Soon enough it was retrieved and her innocence in the entire affair amply explained. The filling was loose, she said, floating like a gardenia in its enamel bowl. I was lucky, in fact, that it had been torn loose in these professional environs. Otherwise, it could have been lured from its moorings by a hastily eaten Snickers and its toxins smuggled into my digestive track by a nougaty courier. She'd actually done me a great favor. And if I would just return next week, she'd continue the cleaning and see that a new filling be cemented into the jagged void.

3. The Dilemma

And I would have returned in a week, had my car not broken down in six days. But it did. And as I sat by the side of the road, trying to coax one last ignition from a fuel pump beyond caring, I knew some hard choices were ahead of me. I could fix my car or my mouth. But certainly not both. My mouth had the advantage of being able to argue for its own repair, but angry business owners weren't threatening to tow my mouth. In this way, decisions get made for you.

That I have to choose at all is a function of my lusterless career. I'm a freelance writer, which is what you say at parties when you can't bring yourself to form the words "my life somehow got away from me." And like many freelancer writers, I have no dental insurance. Which is odd, really. Given the number of third-rate hack writers in America, you'd think we'd be a constituency so large and powerful as to demand cradle-to-grave pampering. But, alas, we're a self-absorbed and isolated people, little prone to the grassroots organization and strong-armed lobbying that Congress ransoms with benefits.

For this reason, and hundreds more, penury is now a permanent lodger in my home. (He always visits when I can least afford to entertain, though, in fairness, he eats next to nothing.) As if to acknowledge the intrusion, penury has agreed to share the trundle bed with misery, who, desirous of company, arrived some weeks before. (Misery, too, treads lightly in the pantry, but he's hell on the liquor cabinet.) And all three of us agreed that the car should get priority.

4. The Decision

So my car is rushed into surgery and my mouth lies waiting in the triage tent. And it's a great decision for about a week. But then the pain comes. That little filling had been a capstone sealing off a Hadean underworld of lambent flames and anguished screams. It would be sorely missed.

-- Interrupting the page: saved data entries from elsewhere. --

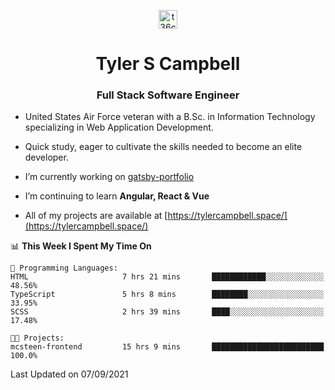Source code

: <p align="center">
<a href="https://www.linkedin.com/in/t36campbell" target="blank"><img align="center" src="https://ik.imagekit.io/t36campbell/Portfolio/linkedin.png.original_m8bbGgPh6.png" alt="t36campbell" height="30" width="30" /></a>
</p>
<h1 align="center">Tyler S Campbell</h1>
<h3 align="center">Full Stack Software Engineer</h3>

* United States Air Force veteran with a B.Sc. in Information Technology specializing in Web Application Development. 

* Quick study, eager to cultivate the skills needed to become an elite developer.

* I’m currently working on [gatsby-portfolio](https://github.com/t36campbell/gatsby-portfolio)

* I’m continuing to learn **Angular, React & Vue**

* All of my projects are available at [https://tylercampbell.space/](https://tylercampbell.space/)

<!--START_SECTION:waka-->
📊 **This Week I Spent My Time On** 

```text
💬 Programming Languages: 
HTML                     7 hrs 21 mins       ████████████░░░░░░░░░░░░░   48.56% 
TypeScript               5 hrs 8 mins        ████████░░░░░░░░░░░░░░░░░   33.95% 
SCSS                     2 hrs 39 mins       ████░░░░░░░░░░░░░░░░░░░░░   17.48%

🐱‍💻 Projects: 
mcsteen-frontend         15 hrs 9 mins       █████████████████████████   100.0%

```


 Last Updated on 07/09/2021
<!--END_SECTION:waka-->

You have to admit that dental pain brings with it a certain clarity. Within a day, you have a pretty good mental snapshot of the catacombs beneath your gums. Within two days, you have a blurry wiring diagram of all the nerves affected. "Okay, I get it, so there's a nerve I've never felt before that somehow runs from beneath my jaw up into my fucking eye socket."

It's like the cartography of the 15th century. A new world is discovered, but at the cost of great indigenous suffering in every land mapped. And things can only get worse. Working separately, pain and poverty have long ushered man toward rash calamity. Working together, they drag him there. And I'm well on my way.